Conversa de mãe: o beco do buraco

Em: 13 de Setembro de 1990 Visualizações: 1444
Conversa de mãe: o beco do buraco

.- (Musiquinha: pan-pan-pan-pan, piun, piun) Esta é uma gravação. Após o sinal, diga o nome e a cidade de onde você está falando, bip-bip.

- Elisa, de Manaus.

- Oi Bambi, tudo bom, mana!

- É tua mãe!

- É a tua!

- Que maluquice é essa, menino? Deixa de ser leso. Quem está falando aqui é a tua mãe.

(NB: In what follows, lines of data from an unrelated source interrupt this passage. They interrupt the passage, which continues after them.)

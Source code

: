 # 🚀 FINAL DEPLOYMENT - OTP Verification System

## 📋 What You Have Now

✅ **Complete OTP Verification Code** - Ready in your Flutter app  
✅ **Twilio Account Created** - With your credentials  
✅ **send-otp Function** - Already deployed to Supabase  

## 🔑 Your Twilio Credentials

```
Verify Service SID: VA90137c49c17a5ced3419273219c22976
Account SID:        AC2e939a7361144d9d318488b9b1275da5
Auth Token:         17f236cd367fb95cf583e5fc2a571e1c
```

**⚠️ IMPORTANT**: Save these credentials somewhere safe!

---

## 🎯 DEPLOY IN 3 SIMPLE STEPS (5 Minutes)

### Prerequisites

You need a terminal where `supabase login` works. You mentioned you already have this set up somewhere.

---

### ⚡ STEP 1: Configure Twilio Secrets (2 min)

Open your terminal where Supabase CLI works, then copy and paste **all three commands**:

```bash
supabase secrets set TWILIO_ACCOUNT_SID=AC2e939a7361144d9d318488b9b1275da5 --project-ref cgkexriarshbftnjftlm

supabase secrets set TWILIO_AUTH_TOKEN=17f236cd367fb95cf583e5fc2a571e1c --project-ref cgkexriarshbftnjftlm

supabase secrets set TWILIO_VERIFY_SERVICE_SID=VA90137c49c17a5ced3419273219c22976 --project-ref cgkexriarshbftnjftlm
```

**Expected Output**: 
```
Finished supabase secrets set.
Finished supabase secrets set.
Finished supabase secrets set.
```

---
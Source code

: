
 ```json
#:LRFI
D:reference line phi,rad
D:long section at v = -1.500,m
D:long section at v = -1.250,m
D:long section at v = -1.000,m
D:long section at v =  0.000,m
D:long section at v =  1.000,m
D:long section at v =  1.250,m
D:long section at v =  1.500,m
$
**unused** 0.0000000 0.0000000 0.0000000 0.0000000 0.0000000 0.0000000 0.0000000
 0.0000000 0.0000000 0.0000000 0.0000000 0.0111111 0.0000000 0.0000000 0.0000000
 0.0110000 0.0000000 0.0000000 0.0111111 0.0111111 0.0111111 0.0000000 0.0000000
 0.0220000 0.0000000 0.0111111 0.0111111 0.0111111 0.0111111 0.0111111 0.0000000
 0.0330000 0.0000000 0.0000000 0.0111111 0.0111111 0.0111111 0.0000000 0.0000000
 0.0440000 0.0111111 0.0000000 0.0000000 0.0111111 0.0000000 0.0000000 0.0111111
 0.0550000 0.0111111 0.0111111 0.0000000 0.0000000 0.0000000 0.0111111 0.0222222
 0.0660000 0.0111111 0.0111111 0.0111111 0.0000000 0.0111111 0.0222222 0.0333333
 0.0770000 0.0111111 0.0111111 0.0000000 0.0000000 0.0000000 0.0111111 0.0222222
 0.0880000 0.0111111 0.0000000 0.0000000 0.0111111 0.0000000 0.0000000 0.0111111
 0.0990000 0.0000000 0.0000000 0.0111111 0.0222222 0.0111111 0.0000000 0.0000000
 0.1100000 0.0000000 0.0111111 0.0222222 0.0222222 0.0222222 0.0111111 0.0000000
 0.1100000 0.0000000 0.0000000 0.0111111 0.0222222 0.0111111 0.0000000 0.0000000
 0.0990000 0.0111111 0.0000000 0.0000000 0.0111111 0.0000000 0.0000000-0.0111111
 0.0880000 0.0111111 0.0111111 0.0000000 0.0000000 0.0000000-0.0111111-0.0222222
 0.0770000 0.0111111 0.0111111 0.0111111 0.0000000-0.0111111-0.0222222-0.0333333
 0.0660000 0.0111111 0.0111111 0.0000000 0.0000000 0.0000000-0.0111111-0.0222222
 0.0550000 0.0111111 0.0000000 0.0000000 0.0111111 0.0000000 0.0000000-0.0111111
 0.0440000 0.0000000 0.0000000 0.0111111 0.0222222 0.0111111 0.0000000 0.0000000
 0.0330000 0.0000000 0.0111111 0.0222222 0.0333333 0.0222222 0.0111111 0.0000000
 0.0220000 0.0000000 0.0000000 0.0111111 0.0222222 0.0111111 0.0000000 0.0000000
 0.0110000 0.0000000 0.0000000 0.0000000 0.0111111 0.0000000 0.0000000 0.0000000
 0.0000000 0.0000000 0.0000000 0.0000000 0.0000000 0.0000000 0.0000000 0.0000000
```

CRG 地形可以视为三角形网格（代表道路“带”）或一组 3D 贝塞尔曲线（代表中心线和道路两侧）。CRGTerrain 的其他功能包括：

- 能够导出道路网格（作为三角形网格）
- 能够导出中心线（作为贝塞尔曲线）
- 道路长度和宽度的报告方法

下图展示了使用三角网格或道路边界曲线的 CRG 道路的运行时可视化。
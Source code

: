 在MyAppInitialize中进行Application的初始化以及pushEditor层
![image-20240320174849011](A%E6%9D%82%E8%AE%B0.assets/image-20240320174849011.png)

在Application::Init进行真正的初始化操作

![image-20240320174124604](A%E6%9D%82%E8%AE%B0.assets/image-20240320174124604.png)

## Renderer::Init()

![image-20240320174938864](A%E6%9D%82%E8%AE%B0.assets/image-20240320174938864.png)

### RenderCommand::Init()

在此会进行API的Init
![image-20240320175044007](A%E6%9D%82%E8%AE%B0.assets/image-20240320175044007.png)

- Oi, mãe, desculpa, não reconheci a sua voz. Com tanta Elisa na família, se cria a maior confusão. Tudo bem?

- Tudo mal.

- Por que?

- José, meu filho, você não presta. Mas a culpa é minha, que não te dei todas as surras que merecias. NUNCA MAIS escrevo cartas pra você.

- Ah, espere um instantinho que vou apagar o cigarro.

Não existe cigarro algum a ser apagado. Na verdade, fui mesmo ligar o gravador ao lado do telefone aqui no Rio de Janeiro para registrar canalhamente toda a conversa, que será reproduzida para os leitores de A Crítica, sem que dona Elisa desconfie que está sendo gravada.

- Já apaguei o cigarro. Pode falar, mãe.

- Meu filho, você devia ter tido a delicadeza de, pelo menos, me pedir autorização para publicar minhas cartas como fez na sua última coluna O Buraco do Beco.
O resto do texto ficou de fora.